Ask Your Question

Revision history [back]

Actually -w -h are the width and heigth parameters of your resulting model, not of your training data. Your training data can be of different sizes, but all annotations (object regions) will be rescaled towards the predefined model scale using the create_samples utility.

Why is this important, using smaller sizes, can reduce the amount of training time drastically, while using larger model sizes, will require you to have a system with much more memory available, since a lot of the process is stored into memory for each stage, like calculating all possible features and such.

Knowing for example that a 24x24 pixel image can generate over 160.000 distinct features and that it grows exponentially, you can see how a 100x100 pixel size can break down your training.

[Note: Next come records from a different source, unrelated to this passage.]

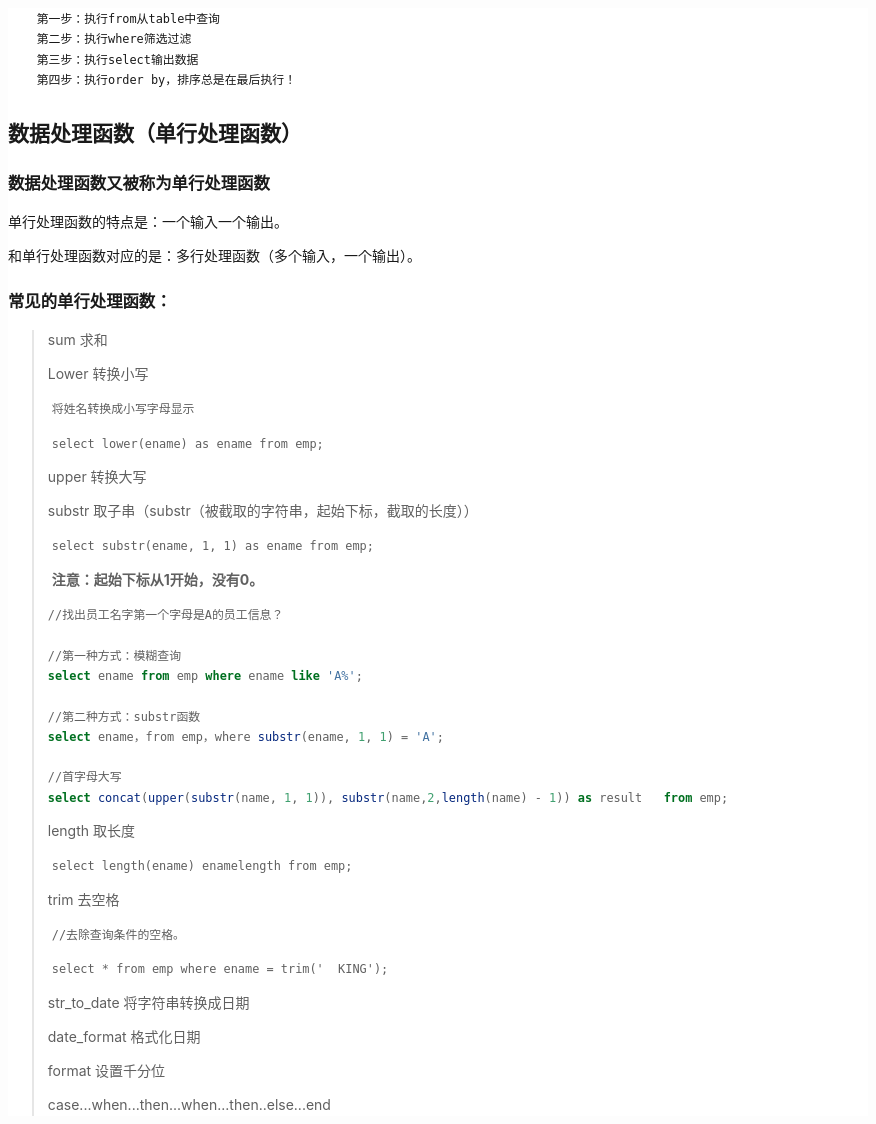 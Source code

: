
 ```sql
	第一步：执行from从table中查询
	第二步：执行where筛选过滤
	第三步：执行select输出数据
	第四步：执行order by，排序总是在最后执行！
```

## 数据处理函数（单行处理函数）

### 数据处理函数又被称为单行处理函数

单行处理函数的特点是：一个输入一个输出。

和单行处理函数对应的是：多行处理函数（多个输入，一个输出）。

### 常见的单行处理函数：

> sum					求和
>
> Lower				转换小写
>
> ​	`将姓名转换成小写字母显示`
>
> ​	`select lower(ename) as ename from emp;`
>
> upper				转换大写
>
> substr				取子串（substr（被截取的字符串，起始下标，截取的长度））
>
> ​	`select substr(ename, 1, 1) as ename from emp;`
>
> ​	**注意：起始下标从1开始，没有0。**
>
> ```sql
> //找出员工名字第一个字母是A的员工信息？
> 
> //第一种方式：模糊查询	
> select ename from emp where ename like 'A%';
> 
> //第二种方式：substr函数	
> select ename，from emp，where substr(ename, 1, 1) = 'A';
> 
> //首字母大写	
> select concat(upper(substr(name, 1, 1)), substr(name,2,length(name) - 1)) as result	from emp;
> ```
>
> length				取长度
>
> ​	`select length(ename) enamelength from emp;`
>
> trim					去空格
>
> ​	`//去除查询条件的空格。`
>
> ​	`select * from emp where ename = trim('  KING');`
>
> str_to_date		将字符串转换成日期
>
> date_format		格式化日期
>
> format				设置千分位
>
> case...when...then...when...then..else...end
>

I always suggest my students and collegue researchers to use a size beneath 50x50 pixels. If you have for example training data with average dimensions of 250 x 750 pixels, then I tell them to keep the aspect ratio, but to reduce the training data to like 25x75 pixels or even half of that, 12 x 37 or so...

The size of your actual model will define how good features can be detected. Larger training images will yield more features, but maybe a lot of features that cannot be retrieved in smaller scales... It is a process of trial and error, before finding the correct configuration for your model.

At detection time, a image scale pyramid is made and your model size is passed over the different layers, so it doesn't depend to much then on the actual model scale, except for details...